Espinoza bites right down to the bone of Smith’s trademark broken-vocal holding. This hurts most on “The Hidden Track”, as he croons “dooow…hoooown” (as in “Keep it dooow…hoooown”) numerous times. Also see “All They Ever Do is Taa-haa-oowalk” for an even lower-grade Smith spin-off. Espinoza would impress as a soft-styled sound-alike if this album could be removed from its “tribute” context. Given that this album was publicized under the pretense that “Espinoza and Smith were neighbours, and this album is dedicated to Smith’s memory and frequently about him,” one would figure that the Earlimart folks would back that up with some fingerpoint-proof material. As it stands, Espiott takes the predictably disappointing low road through fanboyville with cruise-controlled caricatures of one of indie rock’s most deified stars. Note: I’m not critiquing Elliott Smith’s vocal style, but Aaron Espinoza’s well-intentioned, too-attached borrowing thereof.
And this would be forgivable if Espinoza had the poisonous personality required to pull off the airy-fairy-evil that Smith perfected. But that just ain’t happenin’, and the lack is largely in the lyrics. On “Unintentional Tape Manipulation” Espinoza clobbers “You found yourself / some mental health / but don’t forget to write / and stay home at night.” What is this!? Is Espinoza Dear Abby, finally getting around to answering one of Smith’s requests for advice from his first bout with alcohol? A less-pummeling approach would have employed those ol’ songwriter tricks of tact, insight, subtle suggestion, and blanks left to be filled-in by the listener. By contrast, Espinoza says “Good, you’re off the booze, now do your homework and be home before the streetlights come on, junkie.” I mean, Jesus, check the name of the last song on the tracklist and try not to vomit on your keyboard.

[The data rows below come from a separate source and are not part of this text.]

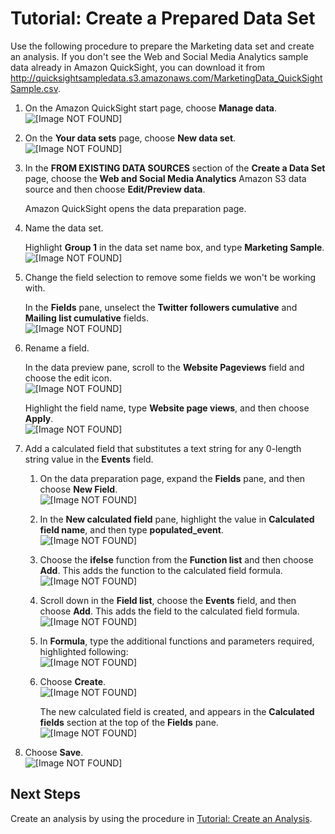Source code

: # Tutorial: Create a Prepared Data Set<a name="example-prepared-data-set"></a>

Use the following procedure to prepare the Marketing data set and create an analysis\. If you don't see the Web and Social Media Analytics sample data already in Amazon QuickSight, you can download it from [http://quicksightsampledata\.s3\.amazonaws\.com/MarketingData\_QuickSightSample\.csv](http://quicksightsampledata.s3.amazonaws.com/MarketingData_QuickSightSample.csv)\.

1. On the Amazon QuickSight start page, choose **Manage data**\.  
![\[Image NOT FOUND\]](http://docs.aws.amazon.com/quicksight/latest/user/images/tutorial-manage-data.png)

1. On the **Your data sets** page, choose **New data set**\.  
![\[Image NOT FOUND\]](http://docs.aws.amazon.com/quicksight/latest/user/images/tutorial-new-data-set.png)

1. In the **FROM EXISTING DATA SOURCES** section of the **Create a Data Set** page, choose the **Web and Social Media Analytics** Amazon S3 data source and then choose **Edit/Preview data**\.

   Amazon QuickSight opens the data preparation page\.

1. Name the data set\.

   Highlight **Group 1** in the data set name box, and type **Marketing Sample**\.  
![\[Image NOT FOUND\]](http://docs.aws.amazon.com/quicksight/latest/user/images/tutorial-ds-name.png)

1. Change the field selection to remove some fields we won't be working with\.

   In the **Fields** pane, unselect the **Twitter followers cumulative** and **Mailing list cumulative** fields\.  
![\[Image NOT FOUND\]](http://docs.aws.amazon.com/quicksight/latest/user/images/tutorial-ds-fields.png)

1. Rename a field\.

   In the data preview pane, scroll to the **Website Pageviews** field and choose the edit icon\.  
![\[Image NOT FOUND\]](http://docs.aws.amazon.com/quicksight/latest/user/images/example3a.png)

   Highlight the field name, type **Website page views**, and then choose **Apply**\.  
![\[Image NOT FOUND\]](http://docs.aws.amazon.com/quicksight/latest/user/images/example3.png)

1. Add a calculated field that substitutes a text string for any 0\-length string value in the **Events** field\.

   1. On the data preparation page, expand the **Fields** pane, and then choose **New Field**\.  
![\[Image NOT FOUND\]](http://docs.aws.amazon.com/quicksight/latest/user/images/new-field.png)

   1. In the **New calculated field** pane, highlight the value in **Calculated field name**, and then type **populated\_event**\.  
![\[Image NOT FOUND\]](http://docs.aws.amazon.com/quicksight/latest/user/images/tutorial-calc-field1.png)

   1. Choose the **ifelse** function from the **Function list** and then choose **Add**\. This adds the function to the calculated field formula\.  
![\[Image NOT FOUND\]](http://docs.aws.amazon.com/quicksight/latest/user/images/tutorial-calc-field2.png)

   1. Scroll down in the **Field list**, choose the **Events** field, and then choose **Add**\. This adds the field to the calculated field formula\.  
![\[Image NOT FOUND\]](http://docs.aws.amazon.com/quicksight/latest/user/images/tutorial-calc-field3.png)

   1. In **Formula**, type the additional functions and parameters required, highlighted following:  
![\[Image NOT FOUND\]](http://docs.aws.amazon.com/quicksight/latest/user/images/tutorial-calc-field6.png)

   1. Choose **Create**\.  
![\[Image NOT FOUND\]](http://docs.aws.amazon.com/quicksight/latest/user/images/tutorial-calc-field7.png)

      The new calculated field is created, and appears in the **Calculated fields** section at the top of the **Fields** pane\.  
![\[Image NOT FOUND\]](http://docs.aws.amazon.com/quicksight/latest/user/images/tutorial-calc-field8.png)

1. Choose **Save**\.  
![\[Image NOT FOUND\]](http://docs.aws.amazon.com/quicksight/latest/user/images/tutorial-ds-save.png)

## Next Steps<a name="example-next-step-data-set"></a>

Create an analysis by using the procedure in [Tutorial: Create an Analysis](example-create-an-analysis.md)\.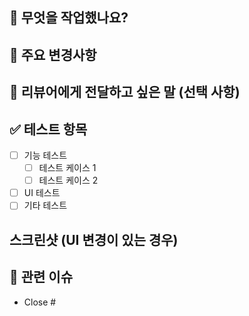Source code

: ## 🧐 무엇을 작업했나요?

## 🔑 주요 변경사항

## 🙏 리뷰어에게 전달하고 싶은 말 (선택 사항)

## ✅ 테스트 항목

- [ ] 기능 테스트
  - [ ] 테스트 케이스 1
  - [ ] 테스트 케이스 2
- [ ] UI 테스트
- [ ] 기타 테스트

## 스크린샷 (UI 변경이 있는 경우)

## 🔗 관련 이슈

- Close #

This album is not a lost cause. The production is handled deftly and reveals some beautiful surprises. There are a number of rich, tightly-packed crescendos that feature wonderful pop smoothies of strings, synths, layered guitars and even some chopped-up percussion. Fairchild leads sounds from precisely identifiable angles and pans them into harmonious collisions at their junctures. These moments are so effective and compelling that they smother the vapid, generic lyrics on their respective songs. The problem is that the gates to these gardens are usually guarded by acoustic introductions that spotlight Espinoza’s poetic failings. His voice is pretty, but sometimes too sweet, and you can’t help but get the feeling that an album full of restrained oohs/ahs with no actual enunciation would have come off more poignant than the After School Special he turns out. His motivation is indeed noble, but his execution is wanting. And, to take one step back again, I’m sure I did hear “Lost On Yer Merry Way” on both “Sounds” and “A Bell and a Whistle”. But by the latter I was actually trying to hate, so don’t quote me.
Treble and Tremble’s ties to Smith were well publicized. It was released three weeks before Basement on a Hill and sounds like a Smith/Grandaddy studio session (good thing) with filler lyrics penned that morning before coffee (bad thing). Considering all this, it is impossible for this record to escape a heavy burden of expectation. I will give credit to Earlimart for accomplishing one of their purposes: they have elucidated what a fantastic talent and remarkable person Elliott Smith was. It’s unfortunate, however, that this was accomplished not by tribute, but by contrast.